Steve Redford(スティーヴ・レッドフォード)教授
アメリカ文学研究
アメリカ近現代小説演習I.II
アメリカ小説の研究をしている。特に、文学作品中でindividualismやアメリカン・ドリーム等の文化的特徴がどのように描かれているかという点に関心を持っている。特定の作家のみでなく、できるだけ多様な作家による作品を分析の対象とすることによって、興味深い研究テーマを追求するよう心がけている。たとえば、19世紀のMelville,20世紀のSteinbeck,Faulkner,現代のTim O’Brienに関心がある。また、既に古典としての評価が確立している文芸作品に加えて、近年新たに出版された若者向けの小説の分析も試みている。既発表の論文としては、”Transcending the Group,Discovering Both Self and Public Spirit: Paul Fleischman’s Whirligig and Jerry Spinelli’s Stargirl” (ALAN Review,2006)や”Ishmael as Cross-cultural Educator: A Reading of Moby Dick (『英米文化』37号)などがある。
南 富鎭 教授
博士(学術)
日韓比較文化論
日韓比較文学論演習I.II
日本と韓国・朝鮮の文学・文化的な状況を総合関連の中で考察しています。現在、授業と研究は次の3つの柱で進めています。(1)近代文学者の朝鮮体験と朝鮮近代文学者の日本体験 (2)近代における日本人像と朝鮮人像の形成(3)在日朝鮮人文学と日本語文学。著書には『日本文学の〈朝鮮〉体験』(2001年)、『近代日本の朝鮮人像の形成』(2002年)があります。
花方寿行 教授
スペイン・ラテンアメリカ文化研究
比較文化史演習II
スペイン・ラテンアメリカの文学・文化研究が専門。特に重点を置いているのは、十九世紀、スペインから独立して国の体制を確立する過程にあったラテンアメリカでの、ナショナル・アイデンティティーと文学・文化の関係。さらにそれと重なる形で、異民族間恋愛の表象とその政治的意味や、スペイン支配時代の植民地体制と独立後の近代化(の困難)、あるいは近現代における幻想文学と現実を幻想的なものとして描き出そうとするラテンアメリカのいわゆる魔術的リアリズムを扱っている。
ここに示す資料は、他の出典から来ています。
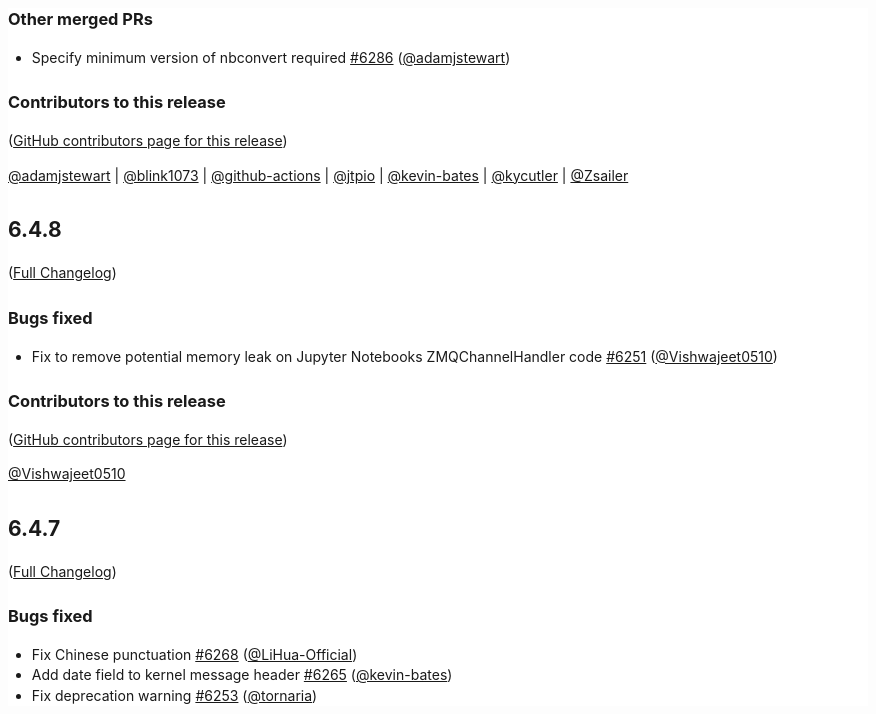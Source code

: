### Other merged PRs

- Specify minimum version of nbconvert required [#6286](https://github.com/jupyter/notebook/pull/6286) ([@adamjstewart](https://github.com/adamjstewart))

### Contributors to this release

([GitHub contributors page for this release](https://github.com/jupyter/notebook/graphs/contributors?from=2022-01-12&to=2022-03-14&type=c))

[@adamjstewart](https://github.com/search?q=repo%3Ajupyter%2Fnotebook+involves%3Aadamjstewart+updated%3A2022-01-12..2022-03-14&type=Issues) | [@blink1073](https://github.com/search?q=repo%3Ajupyter%2Fnotebook+involves%3Ablink1073+updated%3A2022-01-12..2022-03-14&type=Issues) | [@github-actions](https://github.com/search?q=repo%3Ajupyter%2Fnotebook+involves%3Agithub-actions+updated%3A2022-01-12..2022-03-14&type=Issues) | [@jtpio](https://github.com/search?q=repo%3Ajupyter%2Fnotebook+involves%3Ajtpio+updated%3A2022-01-12..2022-03-14&type=Issues) | [@kevin-bates](https://github.com/search?q=repo%3Ajupyter%2Fnotebook+involves%3Akevin-bates+updated%3A2022-01-12..2022-03-14&type=Issues) | [@kycutler](https://github.com/search?q=repo%3Ajupyter%2Fnotebook+involves%3Akycutler+updated%3A2022-01-12..2022-03-14&type=Issues) | [@Zsailer](https://github.com/search?q=repo%3Ajupyter%2Fnotebook+involves%3AZsailer+updated%3A2022-01-12..2022-03-14&type=Issues)

## 6.4.8

([Full Changelog](https://github.com/jupyter/notebook/compare/v6.4.7...479902d83a691253e0cff8439a33577e82408317))

### Bugs fixed

- Fix to remove potential memory leak on Jupyter Notebooks ZMQChannelHandler code [#6251](https://github.com/jupyter/notebook/pull/6251) ([@Vishwajeet0510](https://github.com/Vishwajeet0510))

### Contributors to this release

([GitHub contributors page for this release](https://github.com/jupyter/notebook/graphs/contributors?from=2022-01-12&to=2022-01-25&type=c))

[@Vishwajeet0510](https://github.com/search?q=repo%3Ajupyter%2Fnotebook+involves%3AVishwajeet0510+updated%3A2022-01-12..2022-01-25&type=Issues)

## 6.4.7

([Full Changelog](https://github.com/jupyter/notebook/compare/v6.4.6...b77b5e38b8fa1a20150d7fa4d735dbf1c4f00418))

### Bugs fixed

- Fix Chinese punctuation [#6268](https://github.com/jupyter/notebook/pull/6268) ([@LiHua-Official](https://github.com/LiHua-Official))
- Add date field to kernel message header [#6265](https://github.com/jupyter/notebook/pull/6265) ([@kevin-bates](https://github.com/kevin-bates))
- Fix deprecation warning [#6253](https://github.com/jupyter/notebook/pull/6253) ([@tornaria](https://github.com/tornaria))
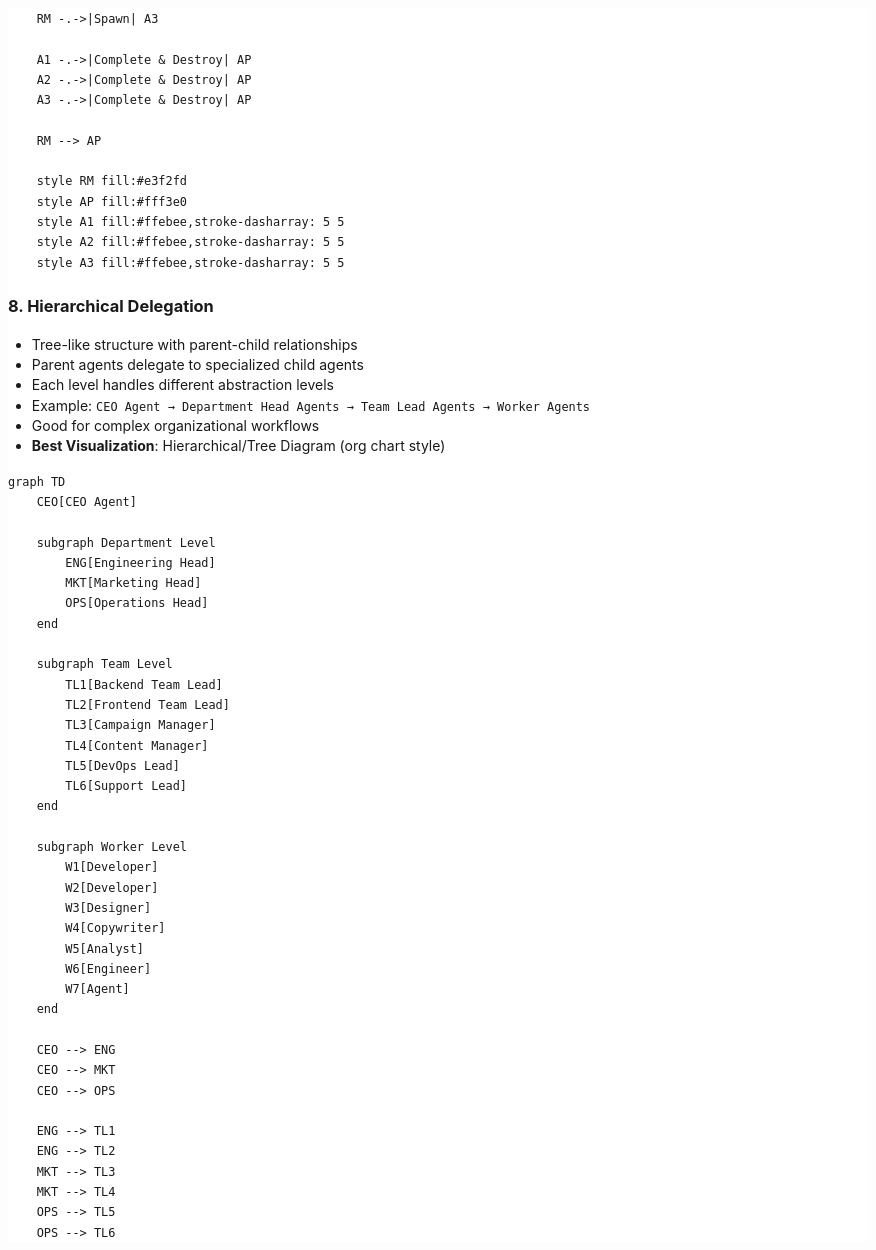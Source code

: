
 ```mermaid
    RM -.->|Spawn| A3

    A1 -.->|Complete & Destroy| AP
    A2 -.->|Complete & Destroy| AP
    A3 -.->|Complete & Destroy| AP

    RM --> AP

    style RM fill:#e3f2fd
    style AP fill:#fff3e0
    style A1 fill:#ffebee,stroke-dasharray: 5 5
    style A2 fill:#ffebee,stroke-dasharray: 5 5
    style A3 fill:#ffebee,stroke-dasharray: 5 5
```

### 8. Hierarchical Delegation
- Tree-like structure with parent-child relationships
- Parent agents delegate to specialized child agents
- Each level handles different abstraction levels
- Example: `CEO Agent → Department Head Agents → Team Lead Agents → Worker Agents`
- Good for complex organizational workflows
- **Best Visualization**: Hierarchical/Tree Diagram (org chart style)

```mermaid
graph TD
    CEO[CEO Agent]

    subgraph Department Level
        ENG[Engineering Head]
        MKT[Marketing Head]
        OPS[Operations Head]
    end

    subgraph Team Level
        TL1[Backend Team Lead]
        TL2[Frontend Team Lead]
        TL3[Campaign Manager]
        TL4[Content Manager]
        TL5[DevOps Lead]
        TL6[Support Lead]
    end

    subgraph Worker Level
        W1[Developer]
        W2[Developer]
        W3[Designer]
        W4[Copywriter]
        W5[Analyst]
        W6[Engineer]
        W7[Agent]
    end

    CEO --> ENG
    CEO --> MKT
    CEO --> OPS

    ENG --> TL1
    ENG --> TL2
    MKT --> TL3
    MKT --> TL4
    OPS --> TL5
    OPS --> TL6

```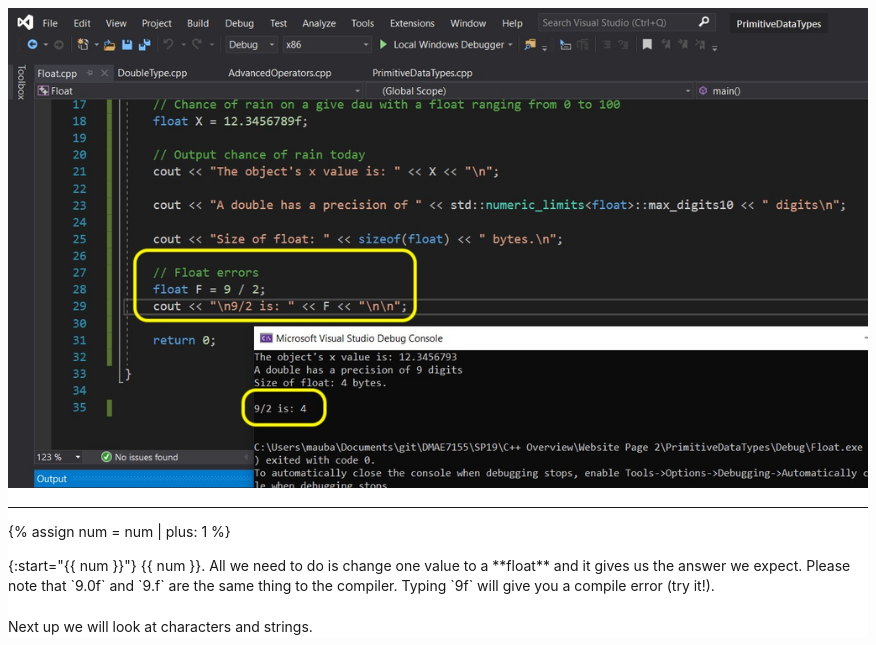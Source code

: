 <img src="images/NonFloatFloat.jpg"  class= "img-fluid"  alt="Dividing two integers does not return a floating point value in a C++14 program">  
</div>
</div>

_____ 

{% assign num = num | plus: 1 %}
<div class = "row">
<div class="col-12 col-lg-4 col align-self-center">
<div markdown = "1">
{:start="{{ num }}"}
{{ num }}. All we need to do is change one value to a **float** and it gives us the answer we expect. Please note that `9.0f` and `9.f` are the same thing to the compiler. Typing `9f` will give you a compile error (try it!). <br><br>Next up we will look at characters and strings.

</div>
</div>
<div class="col-12 col-lg-8">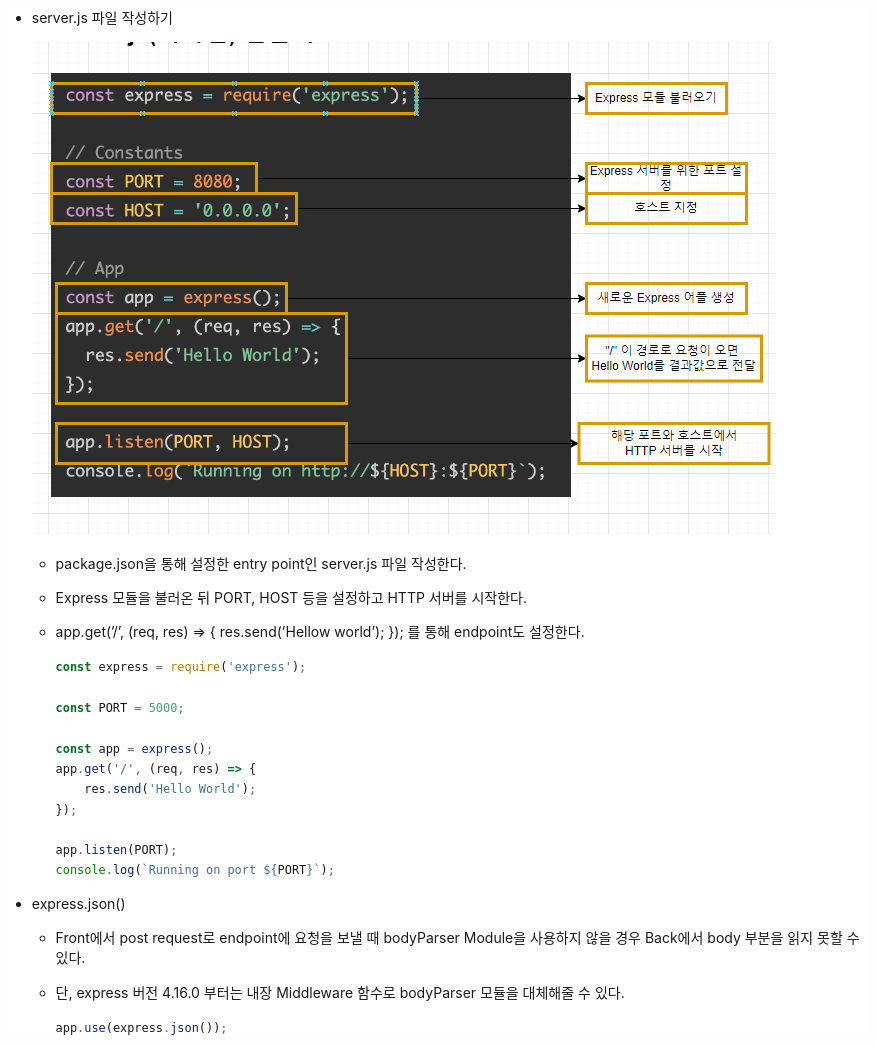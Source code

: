 - server.js 파일 작성하기
    
    ![Untitled](따라하며_배우는_TDD_개발/Untitled%202.png)
    
    - package.json을 통해 설정한 entry point인 server.js 파일 작성한다.
    - Express 모듈을 불러온 뒤 PORT, HOST 등을 설정하고 HTTP 서버를 시작한다.
    - app.get(’/’, (req, res) ⇒ { res.send(’Hellow world’); }); 를 통해 endpoint도 설정한다.
        
        ```jsx
        const express = require('express');
        
        const PORT = 5000;
        
        const app = express();
        app.get('/', (req, res) => {
            res.send('Hello World');
        });
        
        app.listen(PORT);
        console.log(`Running on port ${PORT}`);
        ```
        
- express.json()
    - Front에서 post request로 endpoint에 요청을 보낼 때 bodyParser Module을 사용하지 않을 경우 Back에서 body 부분을 읽지 못할 수 있다.
    - 단, express 버전 4.16.0 부터는 내장 Middleware 함수로 bodyParser 모듈을 대체해줄 수 있다.
        
        ```jsx
        app.use(express.json());
        ```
さらにはスペイン語圏に限定されず、映画と文学の関係なども研究対象にしている。
堀 博文 教授
博士(文学)
北米インディアン諸語研究
言語類型論演習I.II
北米先住民諸語の1つである、ハイダ語(カナダのブリティッシュ・コロンビア州北西部で話される系統不明の言語)の文法記述を行っている。更に、北アメリカ北西海岸地域あるいは環北太平洋地域という枠組の中で、それらの地域に分布する諸言語とハイダ語を対比させ、ハイダ語の特質やそれらの言語との言語類型論上の関連性などについて研究している。
森本隆子 准教授
日本近代文化テクスト研究
ジェンダーの日本近代文学演習I.II
専攻は日本近現代文学、主な研究主題は夏目漱石を中心とした明治の文学・文化です。自然の発見、身体の発見、女性の発見一これら〈近代〉が遭遇した諸課題が漱石という豊かな反響板の出現をまって、いかに深化、変奏されながら解決への糸口を見出してゆくかを追っています。目下、最大の関心事は漱石のセクシュアリティ。欲望装置としての漱石テクストの解明に腐心しています。守備範囲としては、他に村上春樹とポスト春樹世代の江國・詠美及び文学理論、ジェンダー論など。
安永 愛 教授
フランス近現代の芸術と文化
20世紀フランス文学演習I.II
主として19世紀から20世紀にかけてのフランス文学に興味を持っており、広く文学の持つ芸術批評、社会批評の働きに関心がある。ここ数年は、フランス第三共和政期の詩人・思想家で多大な足跡を残したポール・ヴァレリーの芸術観を研究の中心に据えてきた。授業では、近・現代のフランス語テクストに丹念に向かい合い、言葉の背後に広がる文化的・歴史的な様相に目を開いていけるよう心がけていきたい。